What you need to do: Which of the lines below mention the word "MagePsycho"? Pull each one out.

Data excerpts:

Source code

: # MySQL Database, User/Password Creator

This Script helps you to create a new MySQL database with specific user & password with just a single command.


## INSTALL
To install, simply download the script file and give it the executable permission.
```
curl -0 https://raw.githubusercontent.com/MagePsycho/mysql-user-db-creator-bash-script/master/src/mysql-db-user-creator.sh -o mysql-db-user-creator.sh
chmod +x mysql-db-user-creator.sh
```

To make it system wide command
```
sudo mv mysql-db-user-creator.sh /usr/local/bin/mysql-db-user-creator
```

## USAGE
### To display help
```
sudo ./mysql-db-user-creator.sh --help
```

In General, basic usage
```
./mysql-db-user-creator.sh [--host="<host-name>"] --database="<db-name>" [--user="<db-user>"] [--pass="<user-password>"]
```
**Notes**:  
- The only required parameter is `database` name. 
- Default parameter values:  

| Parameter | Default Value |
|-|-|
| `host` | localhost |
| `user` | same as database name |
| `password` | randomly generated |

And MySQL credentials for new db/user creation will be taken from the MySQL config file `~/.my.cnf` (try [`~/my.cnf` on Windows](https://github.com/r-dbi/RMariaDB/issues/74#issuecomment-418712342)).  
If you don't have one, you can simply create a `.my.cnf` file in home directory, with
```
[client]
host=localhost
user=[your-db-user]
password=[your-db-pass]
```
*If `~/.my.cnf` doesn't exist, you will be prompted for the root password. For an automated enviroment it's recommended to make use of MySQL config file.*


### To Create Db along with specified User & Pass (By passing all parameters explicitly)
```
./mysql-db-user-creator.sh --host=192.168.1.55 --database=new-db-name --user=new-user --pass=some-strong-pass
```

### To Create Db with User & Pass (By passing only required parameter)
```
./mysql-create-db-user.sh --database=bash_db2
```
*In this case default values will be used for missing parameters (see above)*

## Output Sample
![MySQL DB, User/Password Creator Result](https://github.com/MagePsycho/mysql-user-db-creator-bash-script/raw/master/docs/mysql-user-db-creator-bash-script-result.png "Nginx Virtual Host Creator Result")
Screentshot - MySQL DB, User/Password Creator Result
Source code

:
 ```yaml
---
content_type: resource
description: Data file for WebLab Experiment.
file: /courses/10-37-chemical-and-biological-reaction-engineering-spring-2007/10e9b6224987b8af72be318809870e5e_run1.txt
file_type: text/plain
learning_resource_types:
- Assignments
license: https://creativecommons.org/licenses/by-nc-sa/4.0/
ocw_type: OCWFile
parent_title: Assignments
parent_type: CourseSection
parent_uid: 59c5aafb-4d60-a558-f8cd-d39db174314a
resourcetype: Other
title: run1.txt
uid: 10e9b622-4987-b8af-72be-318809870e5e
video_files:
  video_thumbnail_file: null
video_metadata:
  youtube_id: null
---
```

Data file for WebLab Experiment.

Exercise answer:
curl -0 https://raw.githubusercontent.com/MagePsycho/mysql-user-db-creator-bash-script/master/src/mysql-db-user-creator.sh -o mysql-db-user-creator.sh
![MySQL DB, User/Password Creator Result](https://github.com/MagePsycho/mysql-user-db-creator-bash-script/raw/master/docs/mysql-user-db-creator-bash-script-result.png "Nginx Virtual Host Creator Result")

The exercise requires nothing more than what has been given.